Significado de Colonialismo y Colonialidad Definición, y Características

Definición formal

El colonialismo es la formación de un sistema social basado en la expansión del poder de un Estado sobre otras poblaciones y territorios. El proceso de colonización implica el traslado de un conjunto de la población del país colonizador que pasarían a establecer un enclave e instituciones coloniales. El colonialismo como expansión de un centro de poder, ha sido un fenómeno que se remonta históricamente a la formación de los imperios y la centralización de las relaciones de intercambio y de mercado en su contexto geográfico.

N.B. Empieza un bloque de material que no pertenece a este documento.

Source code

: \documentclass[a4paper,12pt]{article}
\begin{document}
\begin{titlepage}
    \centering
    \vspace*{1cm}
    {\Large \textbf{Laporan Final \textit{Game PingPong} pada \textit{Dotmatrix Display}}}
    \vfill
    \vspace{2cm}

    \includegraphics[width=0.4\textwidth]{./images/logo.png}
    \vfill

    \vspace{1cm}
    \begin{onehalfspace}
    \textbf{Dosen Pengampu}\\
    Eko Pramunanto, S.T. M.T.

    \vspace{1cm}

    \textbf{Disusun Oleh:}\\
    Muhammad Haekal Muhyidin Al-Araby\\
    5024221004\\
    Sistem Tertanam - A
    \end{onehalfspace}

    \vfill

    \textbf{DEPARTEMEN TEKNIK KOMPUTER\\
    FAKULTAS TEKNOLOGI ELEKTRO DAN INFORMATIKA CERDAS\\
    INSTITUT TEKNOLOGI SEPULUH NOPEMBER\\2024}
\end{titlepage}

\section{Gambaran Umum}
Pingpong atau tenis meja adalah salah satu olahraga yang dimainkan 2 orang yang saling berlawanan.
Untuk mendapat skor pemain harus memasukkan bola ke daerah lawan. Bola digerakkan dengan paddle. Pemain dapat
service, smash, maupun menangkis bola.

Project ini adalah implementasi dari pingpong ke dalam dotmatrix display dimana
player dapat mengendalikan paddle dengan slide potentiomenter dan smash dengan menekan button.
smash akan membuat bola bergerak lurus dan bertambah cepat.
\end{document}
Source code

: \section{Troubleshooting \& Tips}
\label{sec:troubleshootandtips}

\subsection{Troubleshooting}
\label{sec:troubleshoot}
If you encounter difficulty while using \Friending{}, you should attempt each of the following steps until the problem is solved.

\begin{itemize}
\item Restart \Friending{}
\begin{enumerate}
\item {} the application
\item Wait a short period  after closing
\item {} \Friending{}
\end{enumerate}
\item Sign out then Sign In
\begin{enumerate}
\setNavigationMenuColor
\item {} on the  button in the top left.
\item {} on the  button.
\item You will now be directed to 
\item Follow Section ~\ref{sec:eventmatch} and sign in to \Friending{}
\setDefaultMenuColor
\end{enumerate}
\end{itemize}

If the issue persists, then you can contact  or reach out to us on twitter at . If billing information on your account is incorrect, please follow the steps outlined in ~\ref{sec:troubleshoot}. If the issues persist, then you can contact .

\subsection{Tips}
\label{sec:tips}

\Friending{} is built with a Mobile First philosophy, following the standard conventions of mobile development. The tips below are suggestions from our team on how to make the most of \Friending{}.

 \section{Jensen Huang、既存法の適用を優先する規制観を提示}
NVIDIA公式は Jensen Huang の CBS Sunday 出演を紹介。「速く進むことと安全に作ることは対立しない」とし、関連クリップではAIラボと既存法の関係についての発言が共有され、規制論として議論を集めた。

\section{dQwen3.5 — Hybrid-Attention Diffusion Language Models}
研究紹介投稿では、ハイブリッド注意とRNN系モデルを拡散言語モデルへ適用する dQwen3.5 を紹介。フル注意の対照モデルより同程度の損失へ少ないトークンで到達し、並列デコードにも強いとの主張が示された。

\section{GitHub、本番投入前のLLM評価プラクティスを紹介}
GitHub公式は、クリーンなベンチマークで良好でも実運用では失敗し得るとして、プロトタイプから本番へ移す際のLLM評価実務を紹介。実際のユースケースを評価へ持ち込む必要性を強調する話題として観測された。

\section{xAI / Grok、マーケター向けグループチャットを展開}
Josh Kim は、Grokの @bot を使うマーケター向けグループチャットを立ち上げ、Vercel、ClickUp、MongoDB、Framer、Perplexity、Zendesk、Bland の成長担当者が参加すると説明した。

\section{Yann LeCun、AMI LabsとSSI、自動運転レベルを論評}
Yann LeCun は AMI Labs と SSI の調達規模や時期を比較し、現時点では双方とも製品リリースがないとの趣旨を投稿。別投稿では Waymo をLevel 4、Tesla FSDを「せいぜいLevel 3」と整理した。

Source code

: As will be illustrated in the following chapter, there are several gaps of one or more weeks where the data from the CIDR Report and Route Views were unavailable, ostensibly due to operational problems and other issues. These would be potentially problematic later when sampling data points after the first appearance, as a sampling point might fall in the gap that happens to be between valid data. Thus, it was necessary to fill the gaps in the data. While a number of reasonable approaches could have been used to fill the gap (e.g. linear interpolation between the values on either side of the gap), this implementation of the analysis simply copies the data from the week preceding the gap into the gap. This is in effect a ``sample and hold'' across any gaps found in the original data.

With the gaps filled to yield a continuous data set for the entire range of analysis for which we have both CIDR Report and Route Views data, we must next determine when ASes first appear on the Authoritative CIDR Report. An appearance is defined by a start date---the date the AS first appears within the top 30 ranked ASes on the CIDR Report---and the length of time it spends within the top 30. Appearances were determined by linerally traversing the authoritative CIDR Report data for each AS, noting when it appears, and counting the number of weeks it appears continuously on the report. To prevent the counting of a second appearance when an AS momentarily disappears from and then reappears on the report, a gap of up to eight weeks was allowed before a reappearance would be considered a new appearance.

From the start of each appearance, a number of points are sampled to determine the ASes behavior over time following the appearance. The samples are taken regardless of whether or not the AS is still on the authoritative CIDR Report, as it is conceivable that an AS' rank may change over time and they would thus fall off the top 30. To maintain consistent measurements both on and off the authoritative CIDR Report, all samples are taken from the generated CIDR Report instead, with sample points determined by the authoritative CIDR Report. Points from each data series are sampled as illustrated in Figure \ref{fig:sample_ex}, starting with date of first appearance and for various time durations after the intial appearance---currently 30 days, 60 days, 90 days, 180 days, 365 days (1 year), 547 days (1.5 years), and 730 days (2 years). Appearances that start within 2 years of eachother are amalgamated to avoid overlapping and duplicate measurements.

Los mecanismos de dominación que se ejercen en la relación colonial han variado a lo largo de la historia, pasando por la imposición de una determinada religión o prácticas culturales, el control militar, la imposición de la esclavitud y/o formas de servidumbre, la aplicación de tributos o mecanismos impositivos en condiciones de subordinación, así como la imposición de instituciones políticas y sociales en función de los intereses del orden social colonial. El colonialismo se entiende como el pensamiento o discurso ideológico que se deriva de la justificación de los procesos de dominación colonial.

Colonialismo y colonialidad

La colonialidad es una categoría de análisis que surgió del grupo de trabajo Modernidad / Colonialidad desarrollado por la CLACSO en el que han participado filósofos, científicos sociales, historiadores, antropólogos, entra otras disciplinas, en función de reflexionar sobre la relación entre los procesos de colonización y la creación del sistema-mundo capitalista, como la otra cara que integra al proceso histórico de la modernidad. La categoría busca diferenciar la propia relación de dominación establecida bajo el colonialismo, con la herencia cultural de las instituciones coloniales que existieron durante el período propiamente colonial, pero que han permanecido luego de la independencia de los países subordinados.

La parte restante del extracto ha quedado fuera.